▸ **Directions for this task**
Every line below must be given again exactly.

▸ **Dataset records**

= Beginning of Section =

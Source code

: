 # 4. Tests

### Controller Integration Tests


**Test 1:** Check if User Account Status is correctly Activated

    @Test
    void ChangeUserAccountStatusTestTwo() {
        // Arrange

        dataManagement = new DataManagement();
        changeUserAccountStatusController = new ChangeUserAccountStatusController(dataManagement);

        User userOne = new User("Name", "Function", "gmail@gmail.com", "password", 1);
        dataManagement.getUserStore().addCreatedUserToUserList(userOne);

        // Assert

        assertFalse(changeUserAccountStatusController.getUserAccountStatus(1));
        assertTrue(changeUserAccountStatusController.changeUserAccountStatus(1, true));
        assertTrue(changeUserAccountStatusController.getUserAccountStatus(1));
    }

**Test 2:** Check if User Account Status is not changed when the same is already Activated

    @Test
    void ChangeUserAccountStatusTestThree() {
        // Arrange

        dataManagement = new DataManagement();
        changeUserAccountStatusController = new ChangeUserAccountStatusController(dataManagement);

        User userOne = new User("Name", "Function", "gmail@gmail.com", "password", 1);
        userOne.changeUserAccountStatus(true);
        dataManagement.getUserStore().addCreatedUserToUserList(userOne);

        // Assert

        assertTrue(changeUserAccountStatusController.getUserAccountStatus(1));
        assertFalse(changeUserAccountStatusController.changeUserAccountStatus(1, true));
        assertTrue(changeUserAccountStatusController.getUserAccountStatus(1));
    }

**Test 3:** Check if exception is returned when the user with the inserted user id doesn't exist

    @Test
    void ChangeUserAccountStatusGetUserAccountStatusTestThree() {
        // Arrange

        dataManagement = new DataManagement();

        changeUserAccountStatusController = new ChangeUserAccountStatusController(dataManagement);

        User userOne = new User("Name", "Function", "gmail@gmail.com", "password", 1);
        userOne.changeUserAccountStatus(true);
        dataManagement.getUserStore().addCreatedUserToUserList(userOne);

= End of Section =

▸ **Exercise answer**
Source code

: # 4. Tests

### Controller Integration Tests


**Test 1:** Check if User Account Status is correctly Activated

    @Test
    void ChangeUserAccountStatusTestTwo() {
        // Arrange

        dataManagement = new DataManagement();
        changeUserAccountStatusController = new ChangeUserAccountStatusController(dataManagement);

        User userOne = new User("Name", "Function", "gmail@gmail.com", "password", 1);
        dataManagement.getUserStore().addCreatedUserToUserList(userOne);

        // Assert

        assertFalse(changeUserAccountStatusController.getUserAccountStatus(1));
        assertTrue(changeUserAccountStatusController.changeUserAccountStatus(1, true));
        assertTrue(changeUserAccountStatusController.getUserAccountStatus(1));
    }

**Test 2:** Check if User Account Status is not changed when the same is already Activated

    @Test
    void ChangeUserAccountStatusTestThree() {
        // Arrange

        dataManagement = new DataManagement();
        changeUserAccountStatusController = new ChangeUserAccountStatusController(dataManagement);

        User userOne = new User("Name", "Function", "gmail@gmail.com", "password", 1);
        userOne.changeUserAccountStatus(true);
        dataManagement.getUserStore().addCreatedUserToUserList(userOne);

        // Assert

        assertTrue(changeUserAccountStatusController.getUserAccountStatus(1));
        assertFalse(changeUserAccountStatusController.changeUserAccountStatus(1, true));
        assertTrue(changeUserAccountStatusController.getUserAccountStatus(1));
    }

**Test 3:** Check if exception is returned when the user with the inserted user id doesn't exist

    @Test
    void ChangeUserAccountStatusGetUserAccountStatusTestThree() {
        // Arrange

        dataManagement = new DataManagement();

        changeUserAccountStatusController = new ChangeUserAccountStatusController(dataManagement);

        User userOne = new User("Name", "Function", "gmail@gmail.com", "password", 1);
        userOne.changeUserAccountStatus(true);
        dataManagement.getUserStore().addCreatedUserToUserList(userOne);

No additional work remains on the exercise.